The Demand of Good Financial Engineers

It is very difficult to find people who can produce effective code for mathematical models. In general, mathematicians do not write good code and computer programmers do not understand the (advanced) mathematics. Yet, computer language is the only language we use to turn an idea into a product that people can use. I foresee that the truly valuable talents are those who have creative ideas and are able to implement them. They are the most-sought after in many engineering disciplines, e.g., finance.

Speaking from personal experience, I have been working exclusively in the financial industry, Algorithmic Trading in particular. This field is where mathematics and computer science meet. As an algo-trader, my job is to develop mathematical models and write computer software for automatic execution. In addition, I lead a team of mathematicians to design trading models and a team of programmers to build these systems. From these years of job experience, I find it exceedingly difficult to hire the perfect candidates to work in this algorithmic trading industry.

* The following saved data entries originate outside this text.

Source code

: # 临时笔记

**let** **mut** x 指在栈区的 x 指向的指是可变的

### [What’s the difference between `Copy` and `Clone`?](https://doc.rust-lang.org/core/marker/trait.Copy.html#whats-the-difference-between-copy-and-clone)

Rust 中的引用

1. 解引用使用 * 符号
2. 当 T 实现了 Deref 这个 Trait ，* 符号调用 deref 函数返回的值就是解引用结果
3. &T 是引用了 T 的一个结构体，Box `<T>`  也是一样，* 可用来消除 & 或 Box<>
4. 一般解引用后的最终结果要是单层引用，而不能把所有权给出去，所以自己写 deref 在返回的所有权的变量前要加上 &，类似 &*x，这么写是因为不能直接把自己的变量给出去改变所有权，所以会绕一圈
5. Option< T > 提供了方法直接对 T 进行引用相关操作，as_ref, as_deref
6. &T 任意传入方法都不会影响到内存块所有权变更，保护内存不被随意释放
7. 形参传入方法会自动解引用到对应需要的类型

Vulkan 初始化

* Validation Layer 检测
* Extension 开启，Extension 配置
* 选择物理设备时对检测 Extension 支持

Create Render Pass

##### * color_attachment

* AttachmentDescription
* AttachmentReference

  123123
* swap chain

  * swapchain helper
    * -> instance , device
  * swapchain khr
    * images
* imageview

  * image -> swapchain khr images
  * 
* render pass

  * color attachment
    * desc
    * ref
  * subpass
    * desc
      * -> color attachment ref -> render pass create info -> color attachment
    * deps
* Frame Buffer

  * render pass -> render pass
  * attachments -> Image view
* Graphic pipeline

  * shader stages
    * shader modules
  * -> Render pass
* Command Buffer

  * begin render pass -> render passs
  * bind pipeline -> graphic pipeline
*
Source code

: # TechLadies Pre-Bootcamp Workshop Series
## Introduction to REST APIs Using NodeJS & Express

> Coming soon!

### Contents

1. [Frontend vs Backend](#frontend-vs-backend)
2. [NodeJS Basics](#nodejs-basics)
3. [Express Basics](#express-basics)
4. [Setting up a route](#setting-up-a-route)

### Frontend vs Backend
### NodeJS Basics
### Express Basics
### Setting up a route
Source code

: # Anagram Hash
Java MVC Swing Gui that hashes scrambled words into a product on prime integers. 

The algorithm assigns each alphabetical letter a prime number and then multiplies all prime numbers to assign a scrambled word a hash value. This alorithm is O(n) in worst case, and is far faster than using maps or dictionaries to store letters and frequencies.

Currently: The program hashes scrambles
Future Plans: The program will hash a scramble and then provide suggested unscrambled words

I have hired some very good statisticians and mathematicians from the top schools. They produce good research and design very sophisticated mathematical models. Unfortunately, they are not able to program to the professional standard their models that are ready to be used by other people. Often the programmers need to translate into C++/C#/Java their prototypes in Matlab/R. On the other hands, it is unrealistic to expect the programmers to develop these mathematical models simply because they do not have the training. In summary, my dilemma is: mathematicians cannot differentiate between inheritance and interface; programmers do not know about hidden Markov Chain.

It occurs very surprising to me that given the prevalence of computer programming in the industries, such as finance and bio-chemistry, universities have not been placing enough emphasize and proper training on their students. In my opinion, in a scientific corporation programming skill is as essential as speaking English. It is a way to communicate ideas (models) in a form that other people can actually use, i.e., a product. Our school curriculums have a number of drawbacks.

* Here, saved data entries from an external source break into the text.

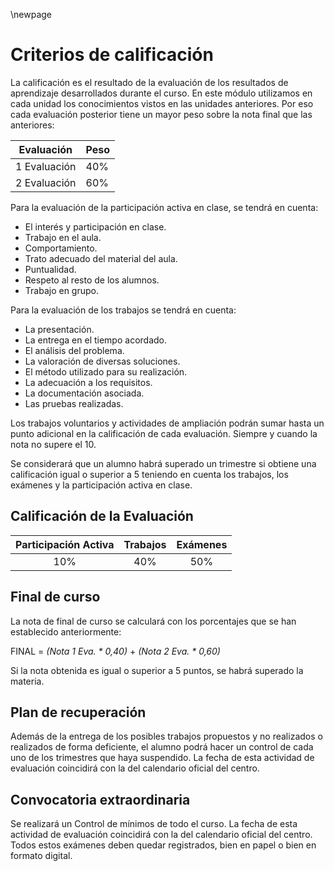 \newpage

# Criterios de calificación

La calificación es el resultado de la evaluación de los resultados de
aprendizaje desarrollados durante el curso.
En este módulo utilizamos en cada unidad los conocimientos vistos en
las unidades anteriores. Por eso cada evaluación posterior tiene un mayor peso
sobre la nota final que las anteriores:

| Evaluación | Peso | 
|------------|------|
| 1 Evaluación| 40% |
| 2 Evaluación| 60% |


Para la evaluación de la participación activa en clase, se tendrá en cuenta:


* El interés y participación en clase.
* Trabajo en el aula.
* Comportamiento.
* Trato adecuado del material del aula.
* Puntualidad.
* Respeto al resto de los alumnos.
* Trabajo en grupo.

Para la evaluación de los trabajos se tendrá en cuenta:

* La presentación.
* La entrega en el tiempo acordado.
* El análisis del problema.
* La valoración de diversas soluciones.
* El método utilizado para su realización.
* La adecuación a los requisitos.
* La documentación asociada.
* Las pruebas realizadas.

Los trabajos voluntarios y actividades de ampliación podrán sumar hasta
un punto adicional en la calificación de cada evaluación. Siempre y cuando la
nota no supere el 10.

Se considerará que un alumno habrá superado un trimestre si obtiene
una calificación igual o superior a 5 teniendo en cuenta los trabajos, los
exámenes y la participación activa en clase.

## Calificación de la Evaluación

| Participación Activa |  Trabajos |  Exámenes| 
|:--------------------:|:---------:|:--------:|
| 10% |  40% |  50%| 
 
## Final de curso

La nota de final de curso se calculará con los porcentajes que se han
establecido anteriormente:

FINAL = *(Nota 1 Eva. * 0,40)* + *(Nota 2 Eva. * 0,60)*

Si la nota obtenida es igual o superior a 5 puntos, se habrá superado la materia.

## Plan de recuperación

Además de la entrega de los posibles trabajos propuestos y no
realizados o realizados de forma deficiente, el alumno podrá hacer un control
de cada uno de los trimestres que haya suspendido. La fecha de esta actividad
de evaluación coincidirá con la del calendario oficial del centro.

## Convocatoria extraordinaria

Se realizará un Control de mínimos de todo el curso. La fecha de esta
actividad de evaluación coincidirá con la del calendario oficial del centro.
Todos estos exámenes deben quedar registrados, bien en papel o bien
en formato digital.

First, programming courses are not mandatory for many students, even science students. For instance, statistics students can graduate without ever taking a course in computer programming. They might very well be proficient in Matlab, R, and other specialized software. However, these are not real programming languages. These have little use in an industrial production environment. The students are still not trained in terms of object-oriented concepts, debugging skills, software engineering principles, team collaboration, quick adaptation of new tools and technologies.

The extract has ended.